═══ Supplied data ═══

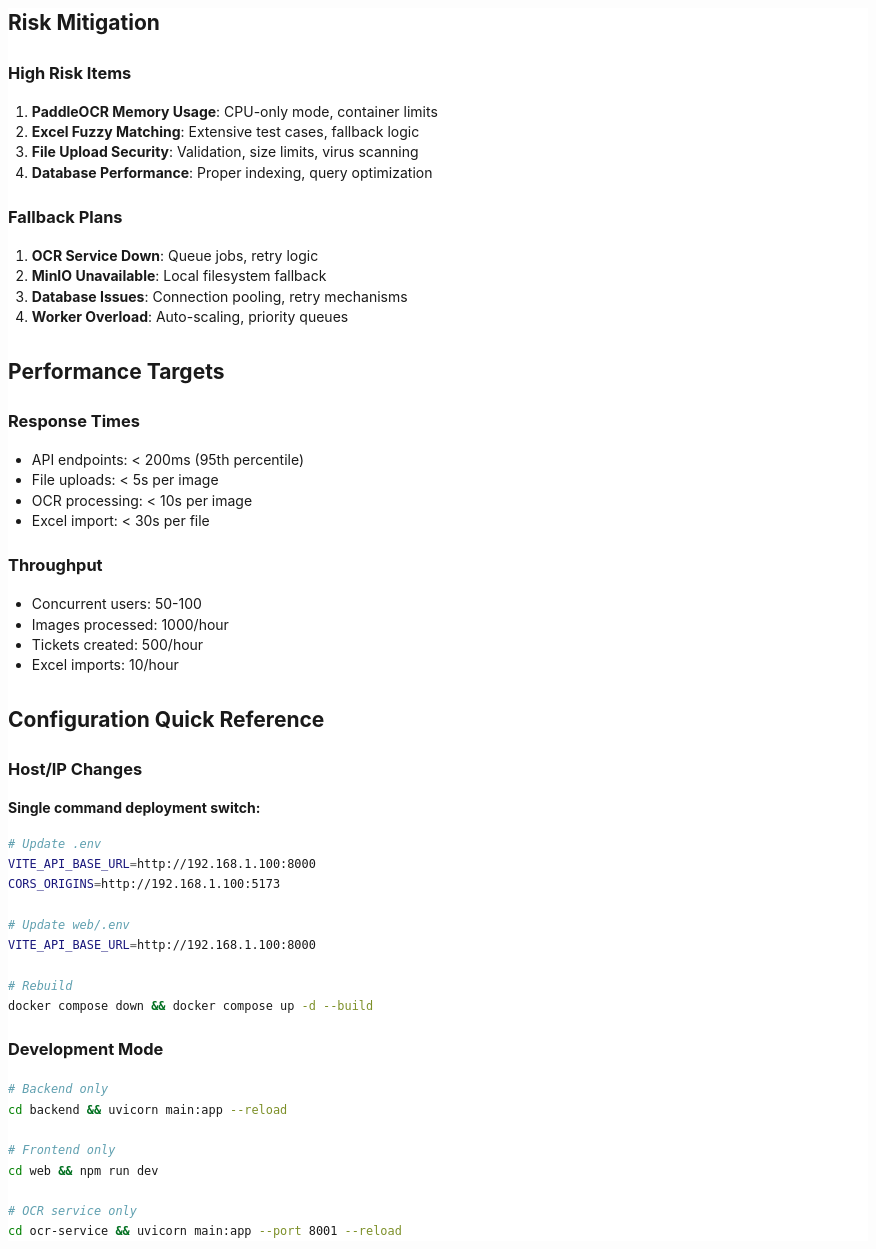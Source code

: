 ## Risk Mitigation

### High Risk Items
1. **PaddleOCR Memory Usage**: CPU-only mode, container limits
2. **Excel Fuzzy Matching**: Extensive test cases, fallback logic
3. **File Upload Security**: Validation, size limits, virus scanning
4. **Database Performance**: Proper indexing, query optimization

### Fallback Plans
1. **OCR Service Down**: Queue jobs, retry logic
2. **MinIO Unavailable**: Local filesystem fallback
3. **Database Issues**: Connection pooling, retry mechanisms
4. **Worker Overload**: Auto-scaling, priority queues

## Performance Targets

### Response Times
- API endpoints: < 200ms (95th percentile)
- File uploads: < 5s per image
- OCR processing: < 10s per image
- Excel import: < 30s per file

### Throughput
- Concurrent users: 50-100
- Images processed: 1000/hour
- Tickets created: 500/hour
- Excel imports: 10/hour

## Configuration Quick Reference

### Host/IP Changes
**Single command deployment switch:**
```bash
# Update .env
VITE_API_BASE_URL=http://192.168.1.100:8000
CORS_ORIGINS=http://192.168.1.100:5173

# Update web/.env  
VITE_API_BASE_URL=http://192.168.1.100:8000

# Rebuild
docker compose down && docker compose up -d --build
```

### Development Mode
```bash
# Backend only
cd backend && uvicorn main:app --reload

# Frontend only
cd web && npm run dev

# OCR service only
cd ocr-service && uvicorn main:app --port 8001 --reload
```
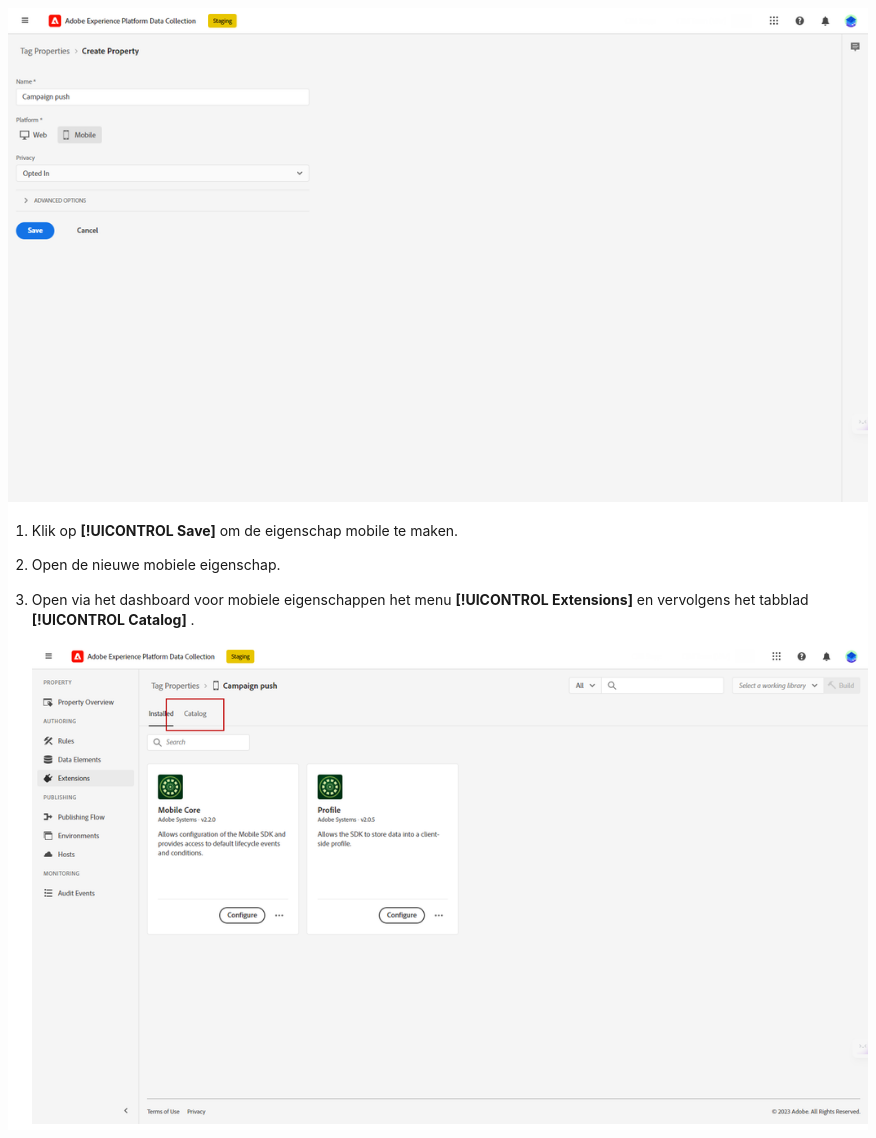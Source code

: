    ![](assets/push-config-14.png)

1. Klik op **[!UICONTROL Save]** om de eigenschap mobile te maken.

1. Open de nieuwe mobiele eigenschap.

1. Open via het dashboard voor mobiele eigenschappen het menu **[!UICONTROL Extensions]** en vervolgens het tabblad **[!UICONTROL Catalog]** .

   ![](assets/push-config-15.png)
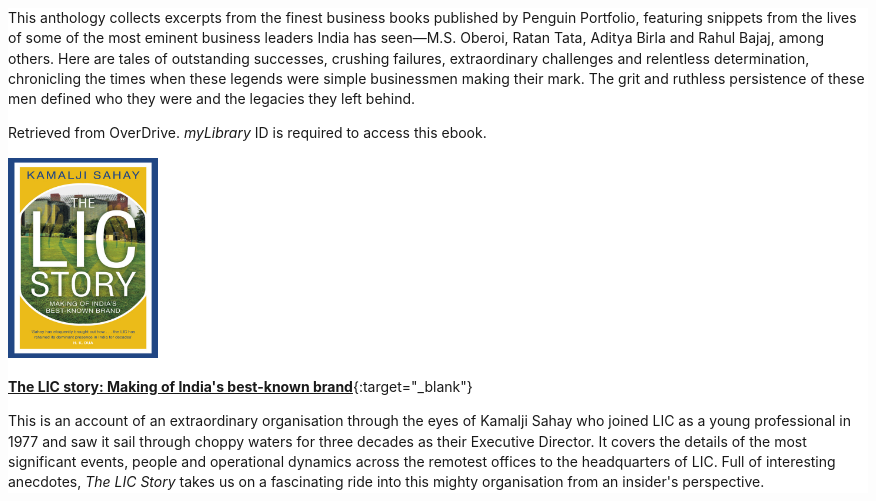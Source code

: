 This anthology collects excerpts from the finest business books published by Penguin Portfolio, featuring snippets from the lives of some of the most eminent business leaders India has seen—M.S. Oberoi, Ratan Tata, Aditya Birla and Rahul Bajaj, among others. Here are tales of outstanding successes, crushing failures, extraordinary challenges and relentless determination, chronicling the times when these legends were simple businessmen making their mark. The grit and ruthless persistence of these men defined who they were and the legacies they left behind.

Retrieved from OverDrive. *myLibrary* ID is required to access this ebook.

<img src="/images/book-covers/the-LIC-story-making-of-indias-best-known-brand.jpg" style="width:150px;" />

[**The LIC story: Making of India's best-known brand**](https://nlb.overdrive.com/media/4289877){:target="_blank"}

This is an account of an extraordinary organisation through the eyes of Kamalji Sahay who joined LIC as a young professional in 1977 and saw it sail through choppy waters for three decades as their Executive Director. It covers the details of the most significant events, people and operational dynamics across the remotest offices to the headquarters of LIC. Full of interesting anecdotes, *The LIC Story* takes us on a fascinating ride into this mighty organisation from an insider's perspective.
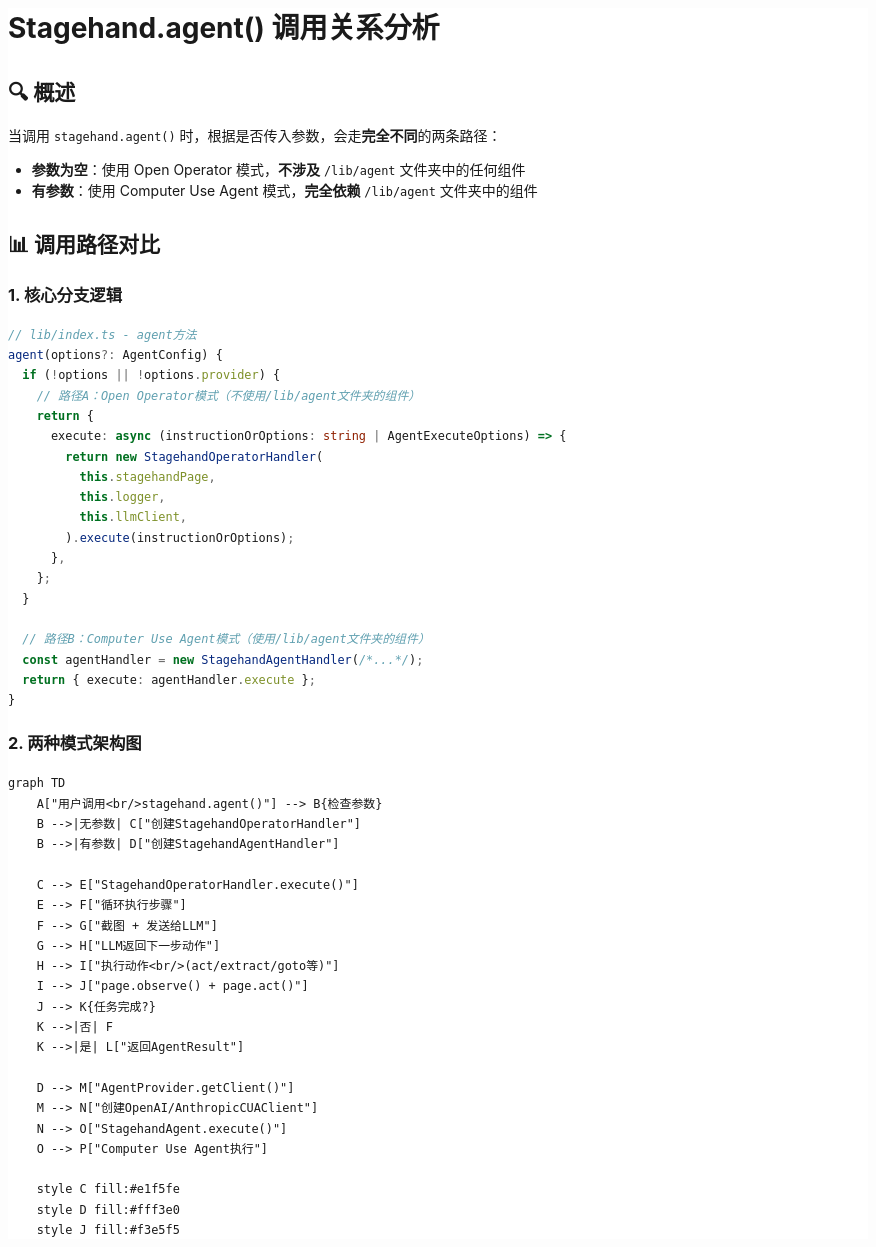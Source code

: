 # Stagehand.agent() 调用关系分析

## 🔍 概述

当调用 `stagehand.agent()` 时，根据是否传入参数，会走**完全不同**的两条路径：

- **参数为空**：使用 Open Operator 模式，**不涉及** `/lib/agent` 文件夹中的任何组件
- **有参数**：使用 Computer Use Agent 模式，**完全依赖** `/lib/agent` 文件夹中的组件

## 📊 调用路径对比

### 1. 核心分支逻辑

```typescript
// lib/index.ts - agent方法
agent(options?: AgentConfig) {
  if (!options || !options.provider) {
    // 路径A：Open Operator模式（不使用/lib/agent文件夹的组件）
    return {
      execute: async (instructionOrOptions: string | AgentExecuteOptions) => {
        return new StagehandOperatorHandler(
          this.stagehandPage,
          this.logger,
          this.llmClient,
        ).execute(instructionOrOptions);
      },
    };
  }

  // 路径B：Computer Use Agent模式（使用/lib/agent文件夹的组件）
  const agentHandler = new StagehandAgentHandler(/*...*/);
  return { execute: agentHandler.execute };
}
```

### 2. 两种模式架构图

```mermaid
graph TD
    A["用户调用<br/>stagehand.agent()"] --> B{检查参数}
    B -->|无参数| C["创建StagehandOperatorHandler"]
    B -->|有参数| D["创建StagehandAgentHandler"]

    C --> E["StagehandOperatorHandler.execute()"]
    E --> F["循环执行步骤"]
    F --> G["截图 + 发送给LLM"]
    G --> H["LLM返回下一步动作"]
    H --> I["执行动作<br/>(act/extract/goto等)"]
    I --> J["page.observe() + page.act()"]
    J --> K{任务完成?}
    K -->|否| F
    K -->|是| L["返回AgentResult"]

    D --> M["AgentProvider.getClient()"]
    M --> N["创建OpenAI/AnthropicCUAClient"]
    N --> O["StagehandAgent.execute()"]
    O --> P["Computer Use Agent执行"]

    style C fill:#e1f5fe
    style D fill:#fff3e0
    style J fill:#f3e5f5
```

═══

The answer must be an exact copy of the lines from the start of the records above through the line containing "## Configuration Quick Reference", with no pictures in it.

Your solution >>
Source code

: ## Risk Mitigation

### High Risk Items
1. **PaddleOCR Memory Usage**: CPU-only mode, container limits
2. **Excel Fuzzy Matching**: Extensive test cases, fallback logic
3. **File Upload Security**: Validation, size limits, virus scanning
4. **Database Performance**: Proper indexing, query optimization

### Fallback Plans
1. **OCR Service Down**: Queue jobs, retry logic
2. **MinIO Unavailable**: Local filesystem fallback
3. **Database Issues**: Connection pooling, retry mechanisms
4. **Worker Overload**: Auto-scaling, priority queues

## Performance Targets

### Response Times
- API endpoints: < 200ms (95th percentile)
- File uploads: < 5s per image
- OCR processing: < 10s per image
- Excel import: < 30s per file

### Throughput
- Concurrent users: 50-100
- Images processed: 1000/hour
- Tickets created: 500/hour
- Excel imports: 10/hour

## Configuration Quick Reference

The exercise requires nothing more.